Die Immobilienpreise für Häuser zeigen in Berlin einen ähnlichen Trend wie die Entwicklung bei Wohnungen. Zwar fällt die Erhöhung der Kaufpreise für Neubau- und Bestandshäuser gegenüber den Wohnungsimmobilien nicht so hoch aus, dennoch können in den letzten fünf Jahren deutliche Preissteigerungen ausgemacht werden. Ähnlich wie beim Wohnungsbestand bestimmt auch bei Häusern vorwiegend die Lage die aktuell geltenden Immobilienpreise. Berlin kann vor allem in den Außenbezirken allerdings immer noch vergleichsweise günstige Preise für Bestandshäuser oder Grundstücke vorweisen. So liegen die Immobilienpreise für Häuser in den äußeren Stadtteilen wie Marzahn, Mahlsdorf, Lichtenrade und Rudow mit durchschnittlich zwischen 250.000 und 290.000 Euro im innerdeutschen Vergleich eher im günstigen Mittelfeld. In den besonders begehrten Stadtteilen fallen jedoch auch in der Hauptstadt die Hauspreise deutlich höher aus. So müssen Immobilieninteressenten in Bezirken wie Zehlendorf oder Grunewald mit durchschnittlichen Hauspreisen von rund 900.000 beziehungsweise 1.700.000 Euro rechnen.

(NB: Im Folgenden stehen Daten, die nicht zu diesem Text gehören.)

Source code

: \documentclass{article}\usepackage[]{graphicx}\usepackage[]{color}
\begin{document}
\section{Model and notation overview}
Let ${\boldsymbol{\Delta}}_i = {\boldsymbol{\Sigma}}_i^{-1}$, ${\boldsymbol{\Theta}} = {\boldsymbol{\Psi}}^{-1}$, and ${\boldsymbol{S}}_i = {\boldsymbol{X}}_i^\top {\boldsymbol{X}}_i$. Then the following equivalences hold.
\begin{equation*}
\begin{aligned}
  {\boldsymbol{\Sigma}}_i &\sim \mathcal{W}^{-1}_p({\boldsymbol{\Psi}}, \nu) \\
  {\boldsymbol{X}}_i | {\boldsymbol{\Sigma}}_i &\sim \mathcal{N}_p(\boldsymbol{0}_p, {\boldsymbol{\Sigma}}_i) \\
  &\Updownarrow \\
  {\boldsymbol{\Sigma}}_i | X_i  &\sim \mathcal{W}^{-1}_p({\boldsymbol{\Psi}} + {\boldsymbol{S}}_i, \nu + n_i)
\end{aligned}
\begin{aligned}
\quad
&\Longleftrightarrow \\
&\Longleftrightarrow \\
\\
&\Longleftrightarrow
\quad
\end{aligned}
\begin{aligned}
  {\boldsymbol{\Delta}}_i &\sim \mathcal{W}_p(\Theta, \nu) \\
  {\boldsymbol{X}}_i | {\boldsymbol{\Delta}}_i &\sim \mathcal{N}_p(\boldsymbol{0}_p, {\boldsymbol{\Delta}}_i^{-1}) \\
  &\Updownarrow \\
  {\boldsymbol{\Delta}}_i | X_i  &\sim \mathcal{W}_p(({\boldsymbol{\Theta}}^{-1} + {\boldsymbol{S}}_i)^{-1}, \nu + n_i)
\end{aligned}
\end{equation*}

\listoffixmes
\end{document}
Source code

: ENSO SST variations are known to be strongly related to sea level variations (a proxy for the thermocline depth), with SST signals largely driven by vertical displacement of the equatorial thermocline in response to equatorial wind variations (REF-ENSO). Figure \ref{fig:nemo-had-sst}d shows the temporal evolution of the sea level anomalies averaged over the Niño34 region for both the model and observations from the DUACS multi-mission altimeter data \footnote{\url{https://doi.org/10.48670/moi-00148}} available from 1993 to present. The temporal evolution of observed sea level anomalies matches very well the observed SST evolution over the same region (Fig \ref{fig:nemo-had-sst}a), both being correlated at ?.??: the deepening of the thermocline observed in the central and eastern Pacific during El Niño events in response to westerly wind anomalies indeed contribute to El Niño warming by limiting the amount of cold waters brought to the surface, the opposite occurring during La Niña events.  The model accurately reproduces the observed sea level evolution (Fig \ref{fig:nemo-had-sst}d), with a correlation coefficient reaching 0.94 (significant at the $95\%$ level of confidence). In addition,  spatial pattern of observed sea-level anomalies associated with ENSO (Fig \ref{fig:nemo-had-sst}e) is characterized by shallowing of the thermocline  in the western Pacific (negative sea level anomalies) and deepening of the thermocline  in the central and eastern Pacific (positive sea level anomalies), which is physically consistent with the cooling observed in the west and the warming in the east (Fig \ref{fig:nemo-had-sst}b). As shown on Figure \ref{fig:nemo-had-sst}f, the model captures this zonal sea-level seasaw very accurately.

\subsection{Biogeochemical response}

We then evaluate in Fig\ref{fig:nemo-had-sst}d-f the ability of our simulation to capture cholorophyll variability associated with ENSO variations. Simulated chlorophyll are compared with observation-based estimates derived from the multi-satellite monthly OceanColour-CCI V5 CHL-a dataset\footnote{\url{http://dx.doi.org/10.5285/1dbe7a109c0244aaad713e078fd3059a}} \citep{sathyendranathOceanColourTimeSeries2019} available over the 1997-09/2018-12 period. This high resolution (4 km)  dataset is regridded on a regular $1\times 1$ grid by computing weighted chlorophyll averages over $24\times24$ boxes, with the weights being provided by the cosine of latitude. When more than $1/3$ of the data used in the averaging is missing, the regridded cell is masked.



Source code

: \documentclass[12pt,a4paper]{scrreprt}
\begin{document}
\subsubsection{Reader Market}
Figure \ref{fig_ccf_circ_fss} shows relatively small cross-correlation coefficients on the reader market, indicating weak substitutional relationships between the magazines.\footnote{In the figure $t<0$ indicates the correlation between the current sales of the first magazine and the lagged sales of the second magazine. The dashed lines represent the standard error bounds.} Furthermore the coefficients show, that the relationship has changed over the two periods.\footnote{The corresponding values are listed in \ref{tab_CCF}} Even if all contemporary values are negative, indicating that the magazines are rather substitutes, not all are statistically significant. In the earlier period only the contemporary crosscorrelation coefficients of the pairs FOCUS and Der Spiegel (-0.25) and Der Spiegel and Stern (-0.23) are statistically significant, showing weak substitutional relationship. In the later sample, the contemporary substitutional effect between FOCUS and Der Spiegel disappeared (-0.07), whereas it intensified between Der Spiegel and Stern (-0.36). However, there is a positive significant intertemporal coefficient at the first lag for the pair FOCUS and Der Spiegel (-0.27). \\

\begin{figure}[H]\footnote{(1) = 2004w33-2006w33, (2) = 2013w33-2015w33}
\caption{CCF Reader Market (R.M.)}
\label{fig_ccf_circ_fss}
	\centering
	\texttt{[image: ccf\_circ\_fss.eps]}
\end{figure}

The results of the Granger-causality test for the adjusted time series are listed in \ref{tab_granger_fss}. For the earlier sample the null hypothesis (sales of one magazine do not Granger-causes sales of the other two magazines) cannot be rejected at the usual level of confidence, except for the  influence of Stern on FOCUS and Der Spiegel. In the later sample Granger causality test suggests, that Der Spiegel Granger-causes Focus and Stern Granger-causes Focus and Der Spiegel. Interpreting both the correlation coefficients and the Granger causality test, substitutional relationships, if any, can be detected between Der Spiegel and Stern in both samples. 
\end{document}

Wie sich Immobilienpreise für Berliner Mietwohnungen entwickeln

In den vergangenen Jahren sind die Immobilienpreise für Berliner Mietwohnungen teils erheblich nach oben geklettert – mitunter um bis zu sieben Prozent pro Jahr. Doch diese Entwicklung auf dem Berliner Wohnungsmarkt wird nicht so weitergehen. In den kommenden Jahren rechnen Experten mit moderaten Steigerungen der Immobilienpreise in Berlin. Insbesondere in den begehrten Innenstadtlagen wie im Stadtteil Mitte scheint für steigende Mieten und Preise eine Grenze erreicht, sodass die Immobilienpreise für Berliner Mietwohnungen in den Top-Lagen mitunter sogar rückläufig sind. Zurückzuführen ist dies vor allem auf die im Vergleich zu anderen deutschen Großstädten noch immer geringe Kaufkraft der Berliner. Interessenten haben angesichts der bereits gestiegenen Immobilienpreise kaum noch einen finanziellen Spielraum. Doch nicht nur dieser finanzielle Aspekt hat einen geringeren Anstieg der Preise und Mieten zur Folge. Hinzu kommt, dass der Berliner Senat den Wohnungsneubau kontinuierlich antreibt. Das Ziel des Berliner Senats ist es, dass pro Jahr 10.000 neue Wohneinheiten errichtet werden. Doch allein 2013 wurden mit 12.000 genehmigten Wohneinheiten deutlich mehr erreicht. Interessenten können künftig aus einem breiteren Angebot wählen und werden dementsprechend auch bei den Immobilienpreisen für Mietwohnungen einen größeren Spielraum haben. Denn immerhin 40 Prozent der Neubauten fallen auf Mietwohnungen.